White will discuss and sign the book and screen rare Walker footage at the Berkeley Public Library on October 1.

Deep dish: San Francisco’s Financial District stands atop landfill, but most of it was once saltwater. Three years ago this month, Oakland archaeologist Alan Pastron unearthed a ship at what is now Clay and Battery streets: Having brought goldhunters west around the Horn and stayed put as a floating warehouse, the packet General Harrison was ravaged and sunk in a massive 1851 inferno. When modern buildings on the site were demolished in 2001, Pastron negotiated permission to dig into the wet sand underneath and explore the ship. On his team was maritime archaeologist James P. Delgado, who recounts this along with other underwater adventures — from a Civil War submarine to Kublai Khan’s lost fleet — in Adventures of a Sea Hunter (Douglas & McIntyre, $25).

Around General Harrison‘s charred hull, as crowds watched from the street above, the team found a sealed crate of Rhine wine; bottles of Madeira, brandy, sherry, and Champagne; and a sticky substance that “might be samples of paté.” Perhaps oddest of all — having been submerged for 150 years — was “a perfectly preserved peanut, still in its shell.”

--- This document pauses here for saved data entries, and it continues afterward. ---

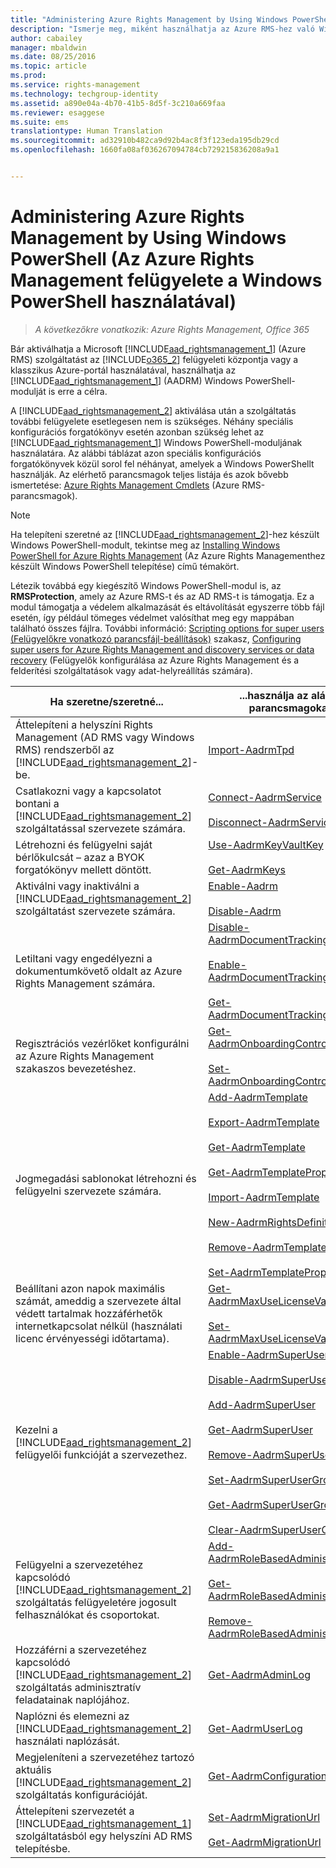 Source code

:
 ```yaml
---
title: "Administering Azure Rights Management by Using Windows PowerShell (Az Azure Rights Management felügyelete a Windows PowerShell használatával) | Azure RMS"
description: "Ismerje meg, miként használhatja az Azure RMS-hez való Windows PowerShell-modult (AADRM), hogy felügyelhesse szervezete számára ezt a szolgáltatást."
author: cabailey
manager: mbaldwin
ms.date: 08/25/2016
ms.topic: article
ms.prod: 
ms.service: rights-management
ms.technology: techgroup-identity
ms.assetid: a890e04a-4b70-41b5-8d5f-3c210a669faa
ms.reviewer: esaggese
ms.suite: ems
translationtype: Human Translation
ms.sourcegitcommit: ad32910b482ca9d92b4ac8f3f123eda195db29cd
ms.openlocfilehash: 1660fa08af036267094784cb729215836208a9a1


---
```


# Administering Azure Rights Management by Using Windows PowerShell (Az Azure Rights Management felügyelete a Windows PowerShell használatával)

>*A következőkre vonatkozik: Azure Rights Management, Office 365*

Bár aktiválhatja a Microsoft [!INCLUDE[aad_rightsmanagement_1](../includes/aad_rightsmanagement_1_md.md)] (Azure RMS) szolgáltatást az [!INCLUDE[o365_2](../includes/o365_2_md.md)] felügyeleti központja vagy a klasszikus Azure-portál használatával, használhatja az [!INCLUDE[aad_rightsmanagement_1](../includes/aad_rightsmanagement_1_md.md)] (AADRM) Windows PowerShell-modulját is erre a célra.

A [!INCLUDE[aad_rightsmanagement_2](../includes/aad_rightsmanagement_2_md.md)] aktiválása után a szolgáltatás további felügyelete esetlegesen nem is szükséges. Néhány speciális konfigurációs forgatókönyv esetén azonban szükség lehet az [!INCLUDE[aad_rightsmanagement_1](../includes/aad_rightsmanagement_1_md.md)] Windows PowerShell-moduljának használatára. Az alábbi táblázat azon speciális konfigurációs forgatókönyvek közül sorol fel néhányat, amelyek a Windows PowerShellt használják. Az elérhető parancsmagok teljes listája és azok bővebb ismertetése: [Azure Rights Management Cmdlets](http://msdn.microsoft.com/library/azure/dn629398.aspx) (Azure RMS-parancsmagok).

> [!NOTE]
> Ha telepíteni szeretné az [!INCLUDE[aad_rightsmanagement_2](../includes/aad_rightsmanagement_2_md.md)]-hez készült Windows PowerShell-modult, tekintse meg az [Installing Windows PowerShell for Azure Rights Management](install-powershell.md) (Az Azure Rights Managementhez készült Windows PowerShell telepítése) című témakört.

Létezik továbbá egy kiegészítő Windows PowerShell-modul is, az **RMSProtection**, amely az Azure RMS-t és az AD RMS-t is támogatja. Ez a modul támogatja a védelem alkalmazását és eltávolítását egyszerre több fájl esetén, így például tömeges védelmet valósíthat meg egy mappában található összes fájlra. További információ: [Scripting options for super users (Felügyelőkre vonatkozó parancsfájl-beállítások)](configure-super-users.md#scripting-options-for-super-users) szakasz, [Configuring super users for Azure Rights Management and discovery services or data recovery](configure-super-users.md) (Felügyelők konfigurálása az Azure Rights Management és a felderítési szolgáltatások vagy adat-helyreállítás számára).

|Ha szeretne/szeretné...|...használja az alábbi parancsmagokat|
|-------------------|------------------------------|
|Áttelepíteni a helyszíni Rights Management (AD RMS vagy Windows RMS) rendszerből az [!INCLUDE[aad_rightsmanagement_2](../includes/aad_rightsmanagement_2_md.md)]-be.|[Import-AadrmTpd](http://msdn.microsoft.com/library/azure/dn857523.aspx)|
|Csatlakozni vagy a kapcsolatot bontani a [!INCLUDE[aad_rightsmanagement_2](../includes/aad_rightsmanagement_2_md.md)] szolgáltatással szervezete számára.|[Connect-AadrmService](http://msdn.microsoft.com/library/azure/dn629415.aspx)<br /><br />[Disconnect-AadrmService](http://msdn.microsoft.com/library/azure/dn629416.aspx)|
|Létrehozni és felügyelni saját bérlőkulcsát – azaz a BYOK forgatókönyv mellett döntött.|[Use-AadrmKeyVaultKey](https://msdn.microsoft.com/library/azure/mt759829.aspx)<br /><br />[Get-AadrmKeys](http://msdn.microsoft.com/library/azure/dn629420.aspx)|
|Aktiválni vagy inaktiválni a [!INCLUDE[aad_rightsmanagement_2](../includes/aad_rightsmanagement_2_md.md)] szolgáltatást szervezete számára.|[Enable-Aadrm](http://msdn.microsoft.com/library/azure/dn629412.aspx)<br /><br />[Disable-Aadrm](http://msdn.microsoft.com/library/azure/dn629422.aspx)|
|Letiltani vagy engedélyezni a dokumentumkövető oldalt az Azure Rights Management számára.|[Disable-AadrmDocumentTrackingFeature](https://msdn.microsoft.com/library/azure/mt548471.aspx)<br /><br />[Enable-AadrmDocumentTrackingFeature](https://msdn.microsoft.com/library/azure/mt548469.aspx)<br /><br />[Get-AadrmDocumentTrackingFeature](https://msdn.microsoft.com/library/azure/mt548470.aspx)|
|Regisztrációs vezérlőket konfigurálni az Azure Rights Management szakaszos bevezetéshez.|[Get-AadrmOnboardingControlPolicy](http://msdn.microsoft.com/library/azure/dn857522.aspx)<br /><br />[Set-AadrmOnboardingControlPolicy](http://msdn.microsoft.com/library/azure/dn857521.aspx)|
|Jogmegadási sablonokat létrehozni és felügyelni szervezete számára.|[Add-AadrmTemplate](http://msdn.microsoft.com/library/azure/dn727075.aspx)<br /><br />[Export-AadrmTemplate](http://msdn.microsoft.com/library/azure/dn727078.aspx)<br /><br />[Get-AadrmTemplate](http://msdn.microsoft.com/library/azure/dn727079.aspx)<br /><br />[Get-AadrmTemplateProperty](http://msdn.microsoft.com/library/azure/dn727081.aspx)<br /><br />[Import-AadrmTemplate](http://msdn.microsoft.com/library/azure/dn727077.aspx)<br /><br />[New-AadrmRightsDefinition](http://msdn.microsoft.com/library/azure/dn727080.aspx)<br /><br />[Remove-AadrmTemplate](http://msdn.microsoft.com/library/azure/dn727082.aspx)<br /><br />[Set-AadrmTemplateProperty](http://msdn.microsoft.com/library/azure/dn727076.aspx)|
|Beállítani azon napok maximális számát, ameddig a szervezete által védett tartalmak hozzáférhetők internetkapcsolat nélkül (használati licenc érvényességi időtartama).|[Get-AadrmMaxUseLicenseValidityTime](https://msdn.microsoft.com/library/azure/dn932062.aspx)<br /><br />[Set-AadrmMaxUseLicenseValidityTime](https://msdn.microsoft.com/library/azure/dn932063.aspx)|
|Kezelni a [!INCLUDE[aad_rightsmanagement_2](../includes/aad_rightsmanagement_2_md.md)] felügyelői funkcióját a szervezethez.|[Enable-AadrmSuperUserFeature](https://msdn.microsoft.com/library/azure/dn629400.aspx)<br /><br />[Disable-AadrmSuperUserFeature](https://msdn.microsoft.com/library/azure/dn629428.aspx)<br /><br />[Add-AadrmSuperUser](http://msdn.microsoft.com/library/azure/dn629411.aspx)<br /><br />[Get-AadrmSuperUser](https://msdn.microsoft.com/library/azure/dn629408.aspx)<br /><br />[Remove-AadrmSuperUser](https://msdn.microsoft.com/library/azure/dn629405.aspx)<br /><br />[Set-AadrmSuperUserGroup](https://msdn.microsoft.com/library/azure/mt653943.aspx)<br /><br />[Get-AadrmSuperUserGroup](https://msdn.microsoft.com/library/azure/mt653942.aspx)<br /><br />[Clear-AadrmSuperUserGroup](https://msdn.microsoft.com/library/azure/mt653944.aspx)|
|Felügyelni a szervezetéhez kapcsolódó [!INCLUDE[aad_rightsmanagement_2](../includes/aad_rightsmanagement_2_md.md)] szolgáltatás felügyeletére jogosult felhasználókat és csoportokat.|[Add-AadrmRoleBasedAdministrator](http://msdn.microsoft.com/library/azure/dn629417.aspx)<br /><br />[Get-AadrmRoleBasedAdministrator](https://msdn.microsoft.com/library/azure/dn629407.aspx)<br /><br />[Remove-AadrmRoleBasedAdministrator](https://msdn.microsoft.com/library/azure/dn629424.aspx)|
|Hozzáférni a szervezetéhez kapcsolódó [!INCLUDE[aad_rightsmanagement_2](../includes/aad_rightsmanagement_2_md.md)] szolgáltatás adminisztratív feladatainak naplójához.|[Get-AadrmAdminLog](https://msdn.microsoft.com/library/azure/dn629430.aspx)|
|Naplózni és elemezni az [!INCLUDE[aad_rightsmanagement_2](../includes/aad_rightsmanagement_2_md.md)] használati naplózását.|[Get-AadrmUserLog](https://msdn.microsoft.com/library/azure/mt653941.aspx)|
|Megjeleníteni a szervezetéhez tartozó aktuális [!INCLUDE[aad_rightsmanagement_2](../includes/aad_rightsmanagement_2_md.md)] szolgáltatás konfigurációját.|[Get-AadrmConfiguration](http://msdn.microsoft.com/library/azure/dn629410.aspx)|
|Áttelepíteni szervezetét a [!INCLUDE[aad_rightsmanagement_1](../includes/aad_rightsmanagement_1_md.md)] szolgáltatásból egy helyszíni AD RMS telepítésbe.|[Set-AadrmMigrationUrl](https://msdn.microsoft.com/library/azure/dn629429.aspx)<br /><br />[Get-AadrmMigrationUrl](http://msdn.microsoft.com/library/azure/dn629403.aspx)|






<!--HONumber=Aug16_HO4-->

In the ruins of that same waterfront fire, Delgado found long-buried crocks of butter, bags of coffee, crates of army rifles, and jars of jam, the cherries inside still bright red. Watch for Delgado at San Francisco’s Maritime Museum on November 8.

Whip it out: Writers needing to pad too-thin manuscripts should introduce characters who stutter. “It doubles the girth of their dialogue,” advises Oakland’s Chris Baty in No Plot? No Problem! A Low-Stress, High-Velocity Guide to Writing a Novel in 30 Days (Chronicle, $14.95). In 1999, Baty staged the first-ever National Novel Writing Month: a marathon in which 21 friends spewed out characters, backstory, and denouement, bent on creating 21 debut novels.

“The idea of starting the month with nada and ending it with a book … no matter how bad that book might be,” was irresistible, as was the possibility that some of their books might actually become best-sellers. “As a music nerd,” reasons Baty, who will be at Diesel on September 29, “I knew it could happen.”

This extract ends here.